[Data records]
+--

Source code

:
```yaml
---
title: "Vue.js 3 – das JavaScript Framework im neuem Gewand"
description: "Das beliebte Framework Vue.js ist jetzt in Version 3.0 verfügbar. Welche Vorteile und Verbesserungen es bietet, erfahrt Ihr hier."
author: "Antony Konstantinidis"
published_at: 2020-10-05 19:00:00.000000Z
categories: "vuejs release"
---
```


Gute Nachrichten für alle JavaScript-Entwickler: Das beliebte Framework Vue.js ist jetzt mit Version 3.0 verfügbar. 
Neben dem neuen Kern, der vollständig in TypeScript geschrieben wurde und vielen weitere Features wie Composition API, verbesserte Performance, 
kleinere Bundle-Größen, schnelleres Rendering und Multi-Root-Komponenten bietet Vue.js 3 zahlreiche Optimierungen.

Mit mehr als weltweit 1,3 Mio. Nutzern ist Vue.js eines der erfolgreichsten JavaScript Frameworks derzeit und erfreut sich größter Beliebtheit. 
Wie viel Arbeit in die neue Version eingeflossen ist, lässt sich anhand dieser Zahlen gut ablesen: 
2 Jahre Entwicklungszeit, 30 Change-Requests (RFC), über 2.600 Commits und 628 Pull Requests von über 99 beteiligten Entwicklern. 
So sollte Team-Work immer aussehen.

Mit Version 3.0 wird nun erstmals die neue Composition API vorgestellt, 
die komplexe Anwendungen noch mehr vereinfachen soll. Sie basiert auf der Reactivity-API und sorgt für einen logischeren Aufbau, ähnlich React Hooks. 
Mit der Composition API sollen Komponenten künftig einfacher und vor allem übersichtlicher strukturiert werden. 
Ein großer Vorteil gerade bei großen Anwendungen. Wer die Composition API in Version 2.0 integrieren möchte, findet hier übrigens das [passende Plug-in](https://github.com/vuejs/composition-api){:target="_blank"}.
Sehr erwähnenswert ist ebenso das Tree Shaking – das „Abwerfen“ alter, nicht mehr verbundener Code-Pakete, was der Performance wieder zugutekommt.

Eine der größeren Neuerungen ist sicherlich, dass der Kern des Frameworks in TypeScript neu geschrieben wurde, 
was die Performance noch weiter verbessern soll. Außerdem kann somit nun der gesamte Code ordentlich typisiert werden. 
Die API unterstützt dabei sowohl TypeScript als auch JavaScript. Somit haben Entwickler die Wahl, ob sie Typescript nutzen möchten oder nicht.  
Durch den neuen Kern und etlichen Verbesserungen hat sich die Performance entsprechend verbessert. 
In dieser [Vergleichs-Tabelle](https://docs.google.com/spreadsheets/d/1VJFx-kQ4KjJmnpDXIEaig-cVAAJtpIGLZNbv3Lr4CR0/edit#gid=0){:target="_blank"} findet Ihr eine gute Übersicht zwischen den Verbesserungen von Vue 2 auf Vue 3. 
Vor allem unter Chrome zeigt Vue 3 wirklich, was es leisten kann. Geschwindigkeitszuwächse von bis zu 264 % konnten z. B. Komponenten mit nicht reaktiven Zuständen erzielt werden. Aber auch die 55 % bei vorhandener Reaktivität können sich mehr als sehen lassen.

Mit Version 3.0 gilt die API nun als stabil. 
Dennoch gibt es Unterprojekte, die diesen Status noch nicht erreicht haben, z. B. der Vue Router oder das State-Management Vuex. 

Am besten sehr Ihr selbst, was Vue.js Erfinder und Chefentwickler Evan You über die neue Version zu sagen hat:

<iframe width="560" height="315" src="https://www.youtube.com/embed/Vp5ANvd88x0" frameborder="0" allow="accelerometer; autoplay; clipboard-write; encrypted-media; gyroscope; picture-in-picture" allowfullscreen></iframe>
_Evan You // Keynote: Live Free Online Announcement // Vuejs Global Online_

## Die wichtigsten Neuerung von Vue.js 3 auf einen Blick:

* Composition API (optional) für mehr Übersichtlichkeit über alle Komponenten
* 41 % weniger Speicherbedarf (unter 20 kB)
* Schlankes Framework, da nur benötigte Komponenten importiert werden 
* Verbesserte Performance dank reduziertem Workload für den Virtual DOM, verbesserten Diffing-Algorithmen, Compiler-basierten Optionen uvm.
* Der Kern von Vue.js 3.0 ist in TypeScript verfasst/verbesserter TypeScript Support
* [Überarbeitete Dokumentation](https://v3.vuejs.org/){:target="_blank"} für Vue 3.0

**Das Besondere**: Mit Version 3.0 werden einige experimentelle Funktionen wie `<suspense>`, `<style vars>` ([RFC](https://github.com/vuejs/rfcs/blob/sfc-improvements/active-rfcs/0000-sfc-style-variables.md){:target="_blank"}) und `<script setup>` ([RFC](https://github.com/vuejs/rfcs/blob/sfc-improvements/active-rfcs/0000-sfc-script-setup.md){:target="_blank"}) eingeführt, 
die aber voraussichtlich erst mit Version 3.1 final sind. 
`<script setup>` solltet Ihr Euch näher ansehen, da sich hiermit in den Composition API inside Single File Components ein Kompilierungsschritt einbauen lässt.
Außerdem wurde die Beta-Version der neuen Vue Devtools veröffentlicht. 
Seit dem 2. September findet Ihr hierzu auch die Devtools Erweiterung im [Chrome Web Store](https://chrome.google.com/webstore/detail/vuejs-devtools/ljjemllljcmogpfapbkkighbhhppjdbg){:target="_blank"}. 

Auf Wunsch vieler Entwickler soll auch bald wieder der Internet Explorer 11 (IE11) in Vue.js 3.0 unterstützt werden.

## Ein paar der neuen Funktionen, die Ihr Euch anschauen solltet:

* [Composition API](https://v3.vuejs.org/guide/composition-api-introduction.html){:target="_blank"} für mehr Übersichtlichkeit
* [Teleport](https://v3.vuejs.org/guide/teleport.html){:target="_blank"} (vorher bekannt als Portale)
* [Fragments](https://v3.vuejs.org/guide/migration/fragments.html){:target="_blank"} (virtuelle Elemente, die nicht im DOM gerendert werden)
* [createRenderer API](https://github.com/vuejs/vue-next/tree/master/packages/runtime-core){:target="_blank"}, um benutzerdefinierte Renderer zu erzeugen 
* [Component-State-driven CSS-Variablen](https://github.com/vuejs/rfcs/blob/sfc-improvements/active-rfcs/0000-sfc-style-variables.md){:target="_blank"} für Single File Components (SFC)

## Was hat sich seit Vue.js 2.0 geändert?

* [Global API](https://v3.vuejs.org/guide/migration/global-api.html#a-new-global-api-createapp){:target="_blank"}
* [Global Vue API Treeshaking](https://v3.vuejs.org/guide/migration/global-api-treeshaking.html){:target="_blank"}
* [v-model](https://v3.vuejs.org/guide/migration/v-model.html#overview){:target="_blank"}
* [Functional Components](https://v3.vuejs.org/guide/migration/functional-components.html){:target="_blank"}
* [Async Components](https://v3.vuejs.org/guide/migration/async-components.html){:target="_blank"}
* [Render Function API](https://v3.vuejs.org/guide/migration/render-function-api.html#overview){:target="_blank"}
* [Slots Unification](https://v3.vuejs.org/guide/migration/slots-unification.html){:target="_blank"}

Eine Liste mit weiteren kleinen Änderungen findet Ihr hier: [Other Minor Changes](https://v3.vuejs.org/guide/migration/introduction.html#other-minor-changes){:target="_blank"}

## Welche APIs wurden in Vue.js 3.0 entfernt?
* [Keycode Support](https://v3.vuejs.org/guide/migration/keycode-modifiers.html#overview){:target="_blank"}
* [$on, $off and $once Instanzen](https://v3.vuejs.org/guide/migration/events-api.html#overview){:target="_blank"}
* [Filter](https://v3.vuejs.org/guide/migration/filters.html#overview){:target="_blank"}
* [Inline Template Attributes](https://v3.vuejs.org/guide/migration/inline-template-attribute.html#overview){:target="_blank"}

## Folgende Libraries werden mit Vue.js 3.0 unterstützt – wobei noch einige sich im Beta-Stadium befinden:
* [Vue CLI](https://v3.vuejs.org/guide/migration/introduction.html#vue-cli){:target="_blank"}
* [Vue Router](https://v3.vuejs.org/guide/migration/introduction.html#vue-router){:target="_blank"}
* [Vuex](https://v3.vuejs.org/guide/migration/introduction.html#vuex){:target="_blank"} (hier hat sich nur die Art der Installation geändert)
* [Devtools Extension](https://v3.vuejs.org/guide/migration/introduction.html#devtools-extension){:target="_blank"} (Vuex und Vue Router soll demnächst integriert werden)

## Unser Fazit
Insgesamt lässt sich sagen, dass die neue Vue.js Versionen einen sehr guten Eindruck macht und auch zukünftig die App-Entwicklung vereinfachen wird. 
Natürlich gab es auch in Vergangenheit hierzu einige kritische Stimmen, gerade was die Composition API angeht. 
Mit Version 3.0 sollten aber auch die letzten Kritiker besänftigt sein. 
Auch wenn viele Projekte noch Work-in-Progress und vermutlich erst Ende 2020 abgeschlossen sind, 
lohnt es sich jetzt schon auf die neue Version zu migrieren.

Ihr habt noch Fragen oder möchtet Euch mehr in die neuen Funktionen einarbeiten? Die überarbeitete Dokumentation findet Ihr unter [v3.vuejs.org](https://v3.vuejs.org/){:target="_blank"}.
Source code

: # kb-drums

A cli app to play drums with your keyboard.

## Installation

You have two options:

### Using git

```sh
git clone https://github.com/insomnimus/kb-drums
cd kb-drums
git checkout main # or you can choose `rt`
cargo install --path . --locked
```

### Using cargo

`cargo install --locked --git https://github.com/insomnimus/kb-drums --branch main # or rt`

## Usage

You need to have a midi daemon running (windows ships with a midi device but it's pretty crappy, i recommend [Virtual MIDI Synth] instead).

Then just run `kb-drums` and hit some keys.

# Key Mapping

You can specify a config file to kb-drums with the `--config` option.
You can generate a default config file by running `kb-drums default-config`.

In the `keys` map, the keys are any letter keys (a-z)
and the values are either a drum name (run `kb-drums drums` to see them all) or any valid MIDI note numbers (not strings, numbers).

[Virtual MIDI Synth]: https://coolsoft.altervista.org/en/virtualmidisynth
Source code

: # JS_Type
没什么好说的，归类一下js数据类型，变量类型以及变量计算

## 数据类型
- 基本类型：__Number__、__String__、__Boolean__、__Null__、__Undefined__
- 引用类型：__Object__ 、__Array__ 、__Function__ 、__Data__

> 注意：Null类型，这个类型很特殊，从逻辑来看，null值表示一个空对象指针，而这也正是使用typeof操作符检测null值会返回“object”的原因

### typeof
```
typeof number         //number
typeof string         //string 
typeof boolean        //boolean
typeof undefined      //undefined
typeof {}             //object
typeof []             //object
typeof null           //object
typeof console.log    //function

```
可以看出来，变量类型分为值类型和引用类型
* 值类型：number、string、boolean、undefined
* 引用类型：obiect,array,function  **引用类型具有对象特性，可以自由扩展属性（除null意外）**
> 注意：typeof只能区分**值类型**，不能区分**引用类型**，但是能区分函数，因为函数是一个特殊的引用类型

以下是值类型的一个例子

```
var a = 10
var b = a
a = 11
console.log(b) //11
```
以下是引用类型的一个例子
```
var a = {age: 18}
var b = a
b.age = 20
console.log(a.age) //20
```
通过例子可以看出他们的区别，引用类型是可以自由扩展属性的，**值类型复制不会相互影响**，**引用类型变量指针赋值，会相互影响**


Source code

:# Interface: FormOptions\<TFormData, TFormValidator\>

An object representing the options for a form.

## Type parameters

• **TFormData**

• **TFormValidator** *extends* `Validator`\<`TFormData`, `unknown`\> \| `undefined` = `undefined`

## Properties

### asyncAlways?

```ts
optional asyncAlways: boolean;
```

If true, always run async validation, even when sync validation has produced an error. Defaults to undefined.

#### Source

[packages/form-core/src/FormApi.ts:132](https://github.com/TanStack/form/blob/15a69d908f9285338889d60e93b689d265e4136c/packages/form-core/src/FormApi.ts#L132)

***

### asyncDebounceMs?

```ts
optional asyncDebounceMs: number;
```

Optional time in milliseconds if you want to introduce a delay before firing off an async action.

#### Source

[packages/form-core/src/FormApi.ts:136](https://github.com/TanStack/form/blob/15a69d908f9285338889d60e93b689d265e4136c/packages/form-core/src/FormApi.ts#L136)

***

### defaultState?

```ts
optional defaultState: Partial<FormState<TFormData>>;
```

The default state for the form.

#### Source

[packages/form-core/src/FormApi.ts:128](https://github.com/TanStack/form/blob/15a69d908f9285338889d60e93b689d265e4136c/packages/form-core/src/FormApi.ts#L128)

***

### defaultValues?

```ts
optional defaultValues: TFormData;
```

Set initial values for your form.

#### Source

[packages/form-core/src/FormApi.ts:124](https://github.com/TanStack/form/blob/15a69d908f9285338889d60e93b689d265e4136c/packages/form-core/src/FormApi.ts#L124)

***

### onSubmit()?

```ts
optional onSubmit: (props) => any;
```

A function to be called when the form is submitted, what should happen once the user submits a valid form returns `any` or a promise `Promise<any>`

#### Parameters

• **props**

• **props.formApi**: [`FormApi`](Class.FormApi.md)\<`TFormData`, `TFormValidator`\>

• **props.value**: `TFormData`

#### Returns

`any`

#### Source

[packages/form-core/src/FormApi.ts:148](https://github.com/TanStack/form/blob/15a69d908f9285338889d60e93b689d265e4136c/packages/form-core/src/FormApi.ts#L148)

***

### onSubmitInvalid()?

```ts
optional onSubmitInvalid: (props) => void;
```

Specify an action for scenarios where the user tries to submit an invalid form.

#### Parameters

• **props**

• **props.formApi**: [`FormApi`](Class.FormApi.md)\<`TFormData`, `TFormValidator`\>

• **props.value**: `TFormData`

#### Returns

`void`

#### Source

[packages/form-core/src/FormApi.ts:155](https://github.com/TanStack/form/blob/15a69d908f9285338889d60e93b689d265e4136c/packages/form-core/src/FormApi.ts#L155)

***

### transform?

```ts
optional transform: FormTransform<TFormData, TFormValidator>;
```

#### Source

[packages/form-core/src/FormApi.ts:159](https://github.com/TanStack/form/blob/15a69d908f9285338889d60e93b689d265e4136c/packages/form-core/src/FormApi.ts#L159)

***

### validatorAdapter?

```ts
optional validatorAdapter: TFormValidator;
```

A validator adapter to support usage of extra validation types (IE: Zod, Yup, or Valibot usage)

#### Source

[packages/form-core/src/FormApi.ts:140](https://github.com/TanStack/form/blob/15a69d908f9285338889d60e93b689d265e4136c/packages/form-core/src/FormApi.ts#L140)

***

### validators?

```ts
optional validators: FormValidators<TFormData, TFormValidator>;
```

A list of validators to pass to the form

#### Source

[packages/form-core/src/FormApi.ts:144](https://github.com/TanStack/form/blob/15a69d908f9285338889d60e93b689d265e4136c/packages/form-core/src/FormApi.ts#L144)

+--

▶ **WHAT NEEDS TO BE DONE**: The lines needed are the ones from the first line of the entries through the line that contains "Eine der größeren", given again without any change.

▶ **YOUR RESPONSE**:
Source code

:
```yaml
---
title: "Vue.js 3 – das JavaScript Framework im neuem Gewand"
description: "Das beliebte Framework Vue.js ist jetzt in Version 3.0 verfügbar. Welche Vorteile und Verbesserungen es bietet, erfahrt Ihr hier."
author: "Antony Konstantinidis"
published_at: 2020-10-05 19:00:00.000000Z
categories: "vuejs release"
---
```


Gute Nachrichten für alle JavaScript-Entwickler: Das beliebte Framework Vue.js ist jetzt mit Version 3.0 verfügbar. 
Neben dem neuen Kern, der vollständig in TypeScript geschrieben wurde und vielen weitere Features wie Composition API, verbesserte Performance, 
kleinere Bundle-Größen, schnelleres Rendering und Multi-Root-Komponenten bietet Vue.js 3 zahlreiche Optimierungen.

Mit mehr als weltweit 1,3 Mio. Nutzern ist Vue.js eines der erfolgreichsten JavaScript Frameworks derzeit und erfreut sich größter Beliebtheit. 
Wie viel Arbeit in die neue Version eingeflossen ist, lässt sich anhand dieser Zahlen gut ablesen: 
2 Jahre Entwicklungszeit, 30 Change-Requests (RFC), über 2.600 Commits und 628 Pull Requests von über 99 beteiligten Entwicklern. 
So sollte Team-Work immer aussehen.

Mit Version 3.0 wird nun erstmals die neue Composition API vorgestellt, 
die komplexe Anwendungen noch mehr vereinfachen soll. Sie basiert auf der Reactivity-API und sorgt für einen logischeren Aufbau, ähnlich React Hooks. 
Mit der Composition API sollen Komponenten künftig einfacher und vor allem übersichtlicher strukturiert werden. 
Ein großer Vorteil gerade bei großen Anwendungen. Wer die Composition API in Version 2.0 integrieren möchte, findet hier übrigens das [passende Plug-in](https://github.com/vuejs/composition-api){:target="_blank"}.
Sehr erwähnenswert ist ebenso das Tree Shaking – das „Abwerfen“ alter, nicht mehr verbundener Code-Pakete, was der Performance wieder zugutekommt.

Eine der größeren Neuerungen ist sicherlich, dass der Kern des Frameworks in TypeScript neu geschrieben wurde, 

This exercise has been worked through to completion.